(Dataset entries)
········
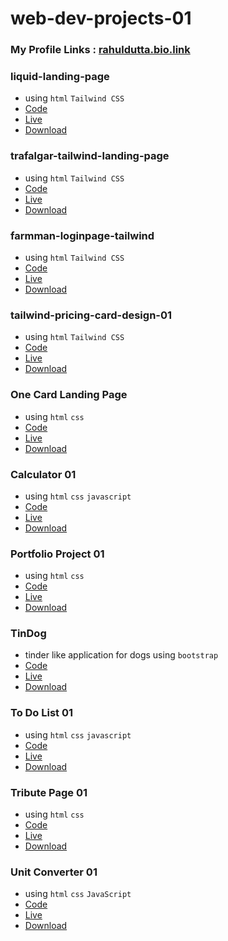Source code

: # web-dev-projects-01

### My Profile Links : [rahuldutta.bio.link](https://rahuldutta.bio.link)

### liquid-landing-page
  - using `html` `Tailwind CSS`
  - [Code](https://github.com/irahuldutta02/web-dev-projects-01/tree/main/liquid-landing-page)
  - [Live](https://irahuldutta02.github.io/web-dev-projects-01/liquid-landing-page/dist/)
  - [Download](https://minhaskamal.github.io/DownGit/#/home?url=https://github.com/irahuldutta02/web-dev-projects-01/tree/main/liquid-landing-page)

### trafalgar-tailwind-landing-page
  - using `html` `Tailwind CSS`
  - [Code](https://github.com/irahuldutta02/web-dev-projects-01/tree/main/trafalgar-tailwind-landing-page)
  - [Live](https://irahuldutta02.github.io/web-dev-projects-01/trafalgar-tailwind-landing-page/dist/)
  - [Download](https://minhaskamal.github.io/DownGit/#/home?url=https://github.com/irahuldutta02/web-dev-projects-01/tree/main/trafalgar-tailwind-landing-page)

### farmman-loginpage-tailwind
  - using `html` `Tailwind CSS`
  - [Code](https://github.com/irahuldutta02/web-dev-projects-01/tree/main/farmman-loginpage-tailwind)
  - [Live](https://irahuldutta02.github.io/web-dev-projects-01/farmman-loginpage-tailwind/dist/)
  - [Download](https://minhaskamal.github.io/DownGit/#/home?url=https://github.com/irahuldutta02/web-dev-projects-01/tree/main/farmman-loginpage-tailwind)

### tailwind-pricing-card-design-01
  - using `html` `Tailwind CSS`
  - [Code](https://github.com/irahuldutta02/web-dev-projects-01/tree/main/tailwind-pricing-card-design-01)
  - [Live](https://irahuldutta02.github.io/web-dev-projects-01/tailwind-pricing-card-design-01/dist)
  - [Download](https://minhaskamal.github.io/DownGit/#/home?url=https://github.com/irahuldutta02/web-dev-projects-01/tree/main/tailwind-pricing-card-design-01)

### One Card Landing Page
  - using `html` `css`
  - [Code](https://github.com/irahuldutta02/web-dev-projects-01/tree/main/one-card)
  - [Live](https://irahuldutta02.github.io/web-dev-projects-01/one-card)
  - [Download](https://minhaskamal.github.io/DownGit/#/home?url=https://github.com/irahuldutta02/web-dev-projects-01/tree/main/one-card)

### Calculator 01
  - using `html` `css` `javascript`
  - [Code](https://github.com/irahuldutta02/web-dev-projects-01/tree/main/calculator-01)
  - [Live](https://irahuldutta02.github.io/web-dev-projects-01/calculator-01)
  - [Download](https://minhaskamal.github.io/DownGit/#/home?url=https://github.com/irahuldutta02/web-dev-projects-01/tree/main/calculator-01)

### Portfolio Project 01
  - using `html` `css`
  - [Code](https://github.com/irahuldutta02/web-dev-projects-01/tree/main/portfilio-project-01)
  - [Live](https://irahuldutta02.github.io/web-dev-projects-01/portfilio-project-01)
  - [Download](https://minhaskamal.github.io/DownGit/#/home?url=https://github.com/irahuldutta02/web-dev-projects-01/tree/main/portfilio-project-01)

### TinDog 
  - tinder like application for dogs using `bootstrap`
  - [Code](https://github.com/irahuldutta02/web-dev-projects-01/tree/main/tindog-bootstrap)
  - [Live](https://irahuldutta02.github.io/web-dev-projects-01/tindog-bootstrap)
  - [Download](https://minhaskamal.github.io/DownGit/#/home?url=https://github.com/irahuldutta02/web-dev-projects-01/tree/main/tindog-bootstrap)

### To Do List 01 
  - using `html` `css` `javascript`
  - [Code](https://github.com/irahuldutta02/web-dev-projects-01/tree/main/to-do-list-01)
  - [Live](https://irahuldutta02.github.io/web-dev-projects-01/to-do-list-01)
  - [Download](https://minhaskamal.github.io/DownGit/#/home?url=https://github.com/irahuldutta02/web-dev-projects-01/tree/main/to-do-list-01)
  
### Tribute Page 01 
  - using `html` `css`
  - [Code](https://github.com/irahuldutta02/web-dev-projects-01/tree/main/tribute-page-01)
  - [Live](https://irahuldutta02.github.io/web-dev-projects-01/tribute-page-01)
  - [Download](https://minhaskamal.github.io/DownGit/#/home?url=https://github.com/irahuldutta02/web-dev-projects-01/tree/main/tribute-page-01)

### Unit Converter 01
  - using `html` `css` `JavaScript`
  - [Code](https://github.com/irahuldutta02/web-dev-projects-01/tree/main/unit-converter-01)
  - [Live](https://irahuldutta02.github.io/web-dev-projects-01/unit-converter-01)
  - [Download](https://minhaskamal.github.io/DownGit/#/home?url=https://github.com/irahuldutta02/web-dev-projects-01/tree/main/unit-converter-01)

  
 
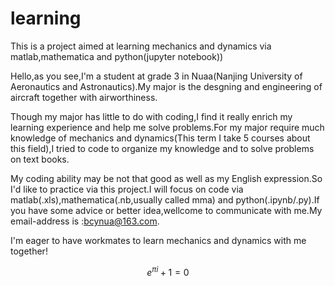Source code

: # learning
This is a project aimed at learning mechanics and dynamics via matlab,mathematica and python(jupyter notebook))

Hello,as you see,I'm a student at grade 3 in Nuaa(Nanjing University of Aeronautics and Astronautics).My major is the desgning and engineering of aircraft together with airworthiness.

Though my major has little to do with coding,I find it really enrich my learning experience and help me solve problems.For my major require much knowledge of mechanics and dynamics(This term I take 5 courses about this field),I tried to code to organize my knowledge and to solve problems on text books.

My coding ability may be not that good as well as my English expression.So I'd like to practice via this project.I will focus on code via matlab(.xls),mathematica(.nb,usually called mma) and python(.ipynb/.py).If you have some advice or better idea,wellcome to communicate with me.My email-address is :bcynua@163.com.

I'm eager to have workmates to learn mechanics and dynamics with me together!

$$
e^{\pi i}+1=0\tag{0}
$$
········
### Task directions
Which lines of the records contain "matlab"? Show each of them.

### Answer box
This is a project aimed at learning mechanics and dynamics via matlab,mathematica and python(jupyter notebook))
My coding ability may be not that good as well as my English expression.So I'd like to practice via this project.I will focus on code via matlab(.xls),mathematica(.nb,usually called mma) and python(.ipynb/.py).If you have some advice or better idea,wellcome to communicate with me.My email-address is :bcynua@163.com.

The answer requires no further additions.